Problem details: Return every entry below exactly as written, minus the pictures.

Material for this task:
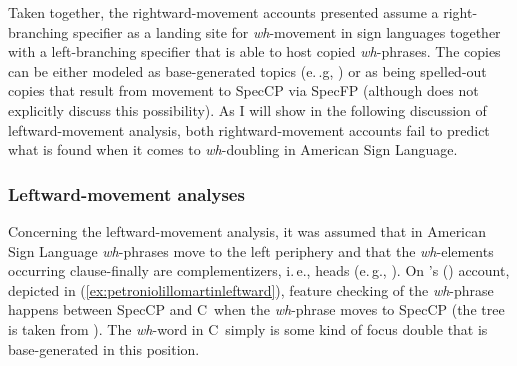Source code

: Taken together, the rightward-movement accounts presented assume a right-branching specifier as a landing site for \textit{wh}-movement in sign languages together with a left-branching specifier that is able to host copied \textit{wh}-phrases. The copies can be either modeled as base-generated topics (e.\,.g, \citealt{neidle1994architecture}) or as being spelled-out copies that result from movement to SpecCP via SpecFP \citep{neidle2002language} (although \citealt{neidle2002language} does not explicitly discuss this possibility). As I will show in the following discussion of leftward-movement analysis, both rightward-movement accounts fail to predict what is found when it comes to \textit{wh}-doubling in American Sign Language.

\subsubsection{Leftward-movement analyses}
\noindent Concerning the leftward-movement analysis, it was assumed that in American Sign Language \textit{wh}-phrases move to the left periphery and that the \textit{wh}-elements occurring clause-finally are complementizers, i.\,e., heads (e.\,g., \citealt{petronio1997}). On \citeauthor{petronio1997}'s (\citeyear{petronio1997}) account, depicted in (\ref{ex:petroniolillomartinleftward}), feature checking of the \textit{wh}-phrase happens between SpecCP and C\textdegree\ when the \textit{wh}-phrase moves to SpecCP (the tree is taken from \citealt[27]{petronio1997}). The \textit{wh}-word in C\textdegree\ simply is some kind of focus double that is base-generated in this position.

\begin{exe}
\ex\label{ex:petroniolillomartinleftward} 
\begin{adjustbox}{width=0.8\linewidth}
\end{adjustbox}
\end{exe}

Response below:
Source code

: Taken together, the rightward-movement accounts presented assume a right-branching specifier as a landing site for \textit{wh}-movement in sign languages together with a left-branching specifier that is able to host copied \textit{wh}-phrases. The copies can be either modeled as base-generated topics (e.\,.g, \citealt{neidle1994architecture}) or as being spelled-out copies that result from movement to SpecCP via SpecFP \citep{neidle2002language} (although \citealt{neidle2002language} does not explicitly discuss this possibility). As I will show in the following discussion of leftward-movement analysis, both rightward-movement accounts fail to predict what is found when it comes to \textit{wh}-doubling in American Sign Language.

\subsubsection{Leftward-movement analyses}
\noindent Concerning the leftward-movement analysis, it was assumed that in American Sign Language \textit{wh}-phrases move to the left periphery and that the \textit{wh}-elements occurring clause-finally are complementizers, i.\,e., heads (e.\,g., \citealt{petronio1997}). On \citeauthor{petronio1997}'s (\citeyear{petronio1997}) account, depicted in (\ref{ex:petroniolillomartinleftward}), feature checking of the \textit{wh}-phrase happens between SpecCP and C\textdegree\ when the \textit{wh}-phrase moves to SpecCP (the tree is taken from \citealt[27]{petronio1997}). The \textit{wh}-word in C\textdegree\ simply is some kind of focus double that is base-generated in this position.

\begin{exe}
\ex\label{ex:petroniolillomartinleftward} 
\begin{adjustbox}{width=0.8\linewidth}
\end{adjustbox}
\end{exe}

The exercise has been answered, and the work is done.